Среди убийц и грабителей

Кошко Аркадий Францевич

На состоявшемся в 1913 году в Швейцарии Международном съезде криминалистов Московская сыскная полиция по раскрываемости преступлений была признана лучшей в мире. А руководил ею «самый главный сыщик России», заведующий всем уголовным розыском Российской империи Аркадий Францевич Кошко (1867-1928). Его воспоминания, изданные в Париже в конце 20-х годов, рисуют подробную картину противоборства дореволюционного полицейского мира с миром уголовным. На страницах книги читатель встретится с отважными сыщиками и преступниками-изуверами, со следователями-психологами и с благородными «варшавскими ворами».

КНИГА ПЕРВАЯ

ПРЕДИСЛОВИЕ

Тяжелая старость мне выпала на долю. Оторванный от родины, растеряв многих близких, утратив средства, я, после долгих мытарств и странствований, очутился в Париже, где и принялся тянуть серенькую, бесцельную и никому теперь не нужную жизнь.

Я не живу ни настоящим, ни будущим – все в прошлом, и лишь память о нем поддерживает меня и дает некоторое нравственное удовлетворение.

Перебирая по этапам пройденный жизненный путь, я говорю себе, что жизнь прожита недаром. Если сверстники мои работали на славном поприще созидания России, то большевистский шторм, уничтоживший мою родину, уничтожил с нею и те результаты, что были достигнуты ими долгим, упорным и самоотверженным трудом. Погибла Россия, и не осталось им в утешение даже сознания осмысленности их работы.

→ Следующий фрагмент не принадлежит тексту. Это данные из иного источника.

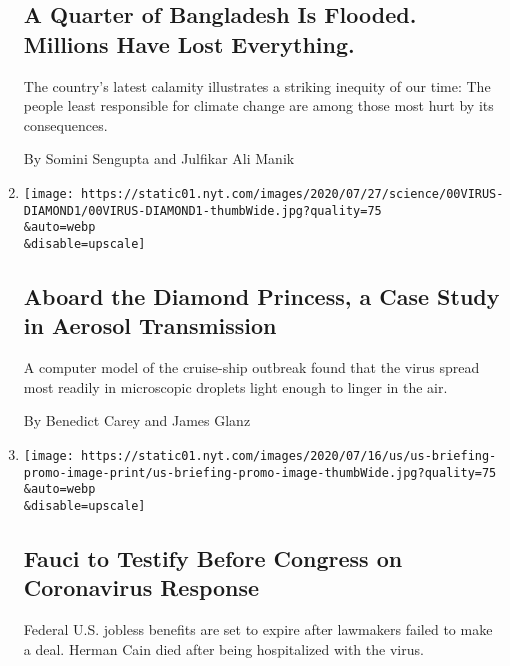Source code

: \begin{enumerate}
  \hypertarget{a-quarter-of-bangladesh-is-flooded-millions-have-lost-everything}{%
  \subsection{A Quarter of Bangladesh Is Flooded. Millions Have Lost
  Everything.}\label{a-quarter-of-bangladesh-is-flooded-millions-have-lost-everything}}

  The country's latest calamity illustrates a striking inequity of our
  time: The people least responsible for climate change are among those
  most hurt by its consequences.

  By Somini Sengupta and Julfikar Ali Manik
\item
  \href{/2020/07/30/health/diamond-princess-coronavirus-aerosol.html}{}

  \texttt{[image: https://static01.nyt.com/images/2020/07/27/science/00VIRUS-DIAMOND1/00VIRUS-DIAMOND1-thumbWide.jpg?quality=75\\\&auto=webp\\\&disable=upscale]}

  \hypertarget{aboard-the-diamond-princess-a-case-study-in-aerosol-transmission}{%
  \subsection{Aboard the Diamond Princess, a Case Study in Aerosol
  Transmission}\label{aboard-the-diamond-princess-a-case-study-in-aerosol-transmission}}

  A computer model of the cruise-ship outbreak found that the virus
  spread most readily in microscopic droplets light enough to linger in
  the air.

  By Benedict Carey and James Glanz
\item
  \href{/2020/07/30/world/coronavirus-covid-19.html}{}

  \texttt{[image: https://static01.nyt.com/images/2020/07/16/us/us-briefing-promo-image-print/us-briefing-promo-image-thumbWide.jpg?quality=75\\\&auto=webp\\\&disable=upscale]}

  \hypertarget{fauci-to-testify-before-congress-on-coronavirus-response}{%
  \subsection{Fauci to Testify Before Congress on Coronavirus
  Response}\label{fauci-to-testify-before-congress-on-coronavirus-response}}

  Federal U.S. jobless benefits are set to expire after lawmakers failed
  to make a deal. Herman Cain died after being hospitalized with the
  virus.
\end{enumerate}

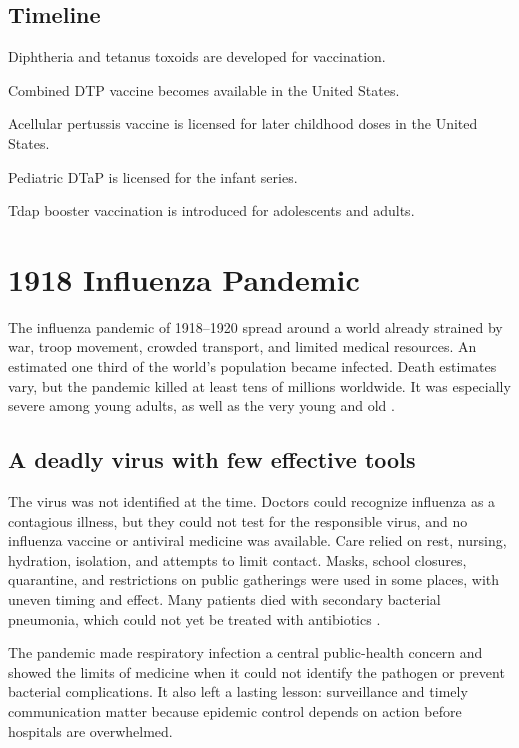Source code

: \documentclass[12pt,oneside]{book}
\begin{document}
\section*{Timeline}
\begin{description}[leftmargin=2.3cm,style=nextline]
  \item[1920s] Diphtheria and tetanus toxoids are developed for vaccination.
  \item[1948] Combined DTP vaccine becomes available in the United States.
  \item[1991] Acellular pertussis vaccine is licensed for later childhood doses in the United States.
  \item[1996] Pediatric DTaP is licensed for the infant series.
  \item[2000s] Tdap booster vaccination is introduced for adolescents and adults.
\end{description}
\chapter[1918 Influenza Pandemic]{1918 Influenza Pandemic}

The influenza pandemic of 1918--1920 spread around a world already strained
by war, troop movement, crowded transport, and limited medical resources. An
estimated one third of the world's population became infected. Death estimates
vary, but the pandemic killed at least tens of millions worldwide. It was
especially severe among young adults, as well as the very young and old
\cite{cdc1918Influenza}.

\section{A deadly virus with few effective tools}
The virus was not identified at the time. Doctors could recognize influenza
as a contagious illness, but they could not test for the responsible virus,
and no influenza vaccine or antiviral medicine was available. Care relied on
rest, nursing, hydration, isolation, and attempts to limit contact. Masks,
school closures, quarantine, and restrictions on public gatherings were used
in some places, with uneven timing and effect. Many patients died with
secondary bacterial pneumonia, which could not yet be treated with antibiotics
\cite{cdc1918Influenza}.

The pandemic made respiratory infection a central public-health concern and
showed the limits of medicine when it could not identify the pathogen or
prevent bacterial complications. It also left a lasting lesson: surveillance
and timely communication matter because epidemic control depends on action
before hospitals are overwhelmed.
\end{document}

В этом отношении я счастливее их. Плоды моей деятельности созревали на пользу не будущей России, но непосредственно потреблялись человечеством. С каждым арестом вора, при всякой поимке злодея – убийцы, я сознавал, что результаты от этого получаются немедленно. Я сознавал, что, задерживая и изолируя таких звероподобных типов, как Сашка Семинарист, Гилевич или убийца 9-ти человек в Ипатьевском переулке, я не только воздаю должное злодеям, но, что много важнее, отвращаю от людей потоки крови, каковые неизбежно были бы пролиты в ближайшем будущем этими опасными преступниками.

Это сознание осталось и поныне и поддерживает меня в тяжелые эмигрантские дни.

РОЗОВЫЙ БРИЛЛИАНТ

В одно прекрасное Утро 1913 года я получил письмо от знатной московской барыни, – княгини Шаховской-Глебовой-Стрешневой, – одной из богатейших женщин в России, в коем княгиня горячо просила меня явиться лично к ней для переговоров по весьма важному делу. Имя отправительницы письма служило порукой тому, что дело действительно серьезно, и я немедленно отправился.

Княгиня в ту пору жила в одном из своих подмосковных имений.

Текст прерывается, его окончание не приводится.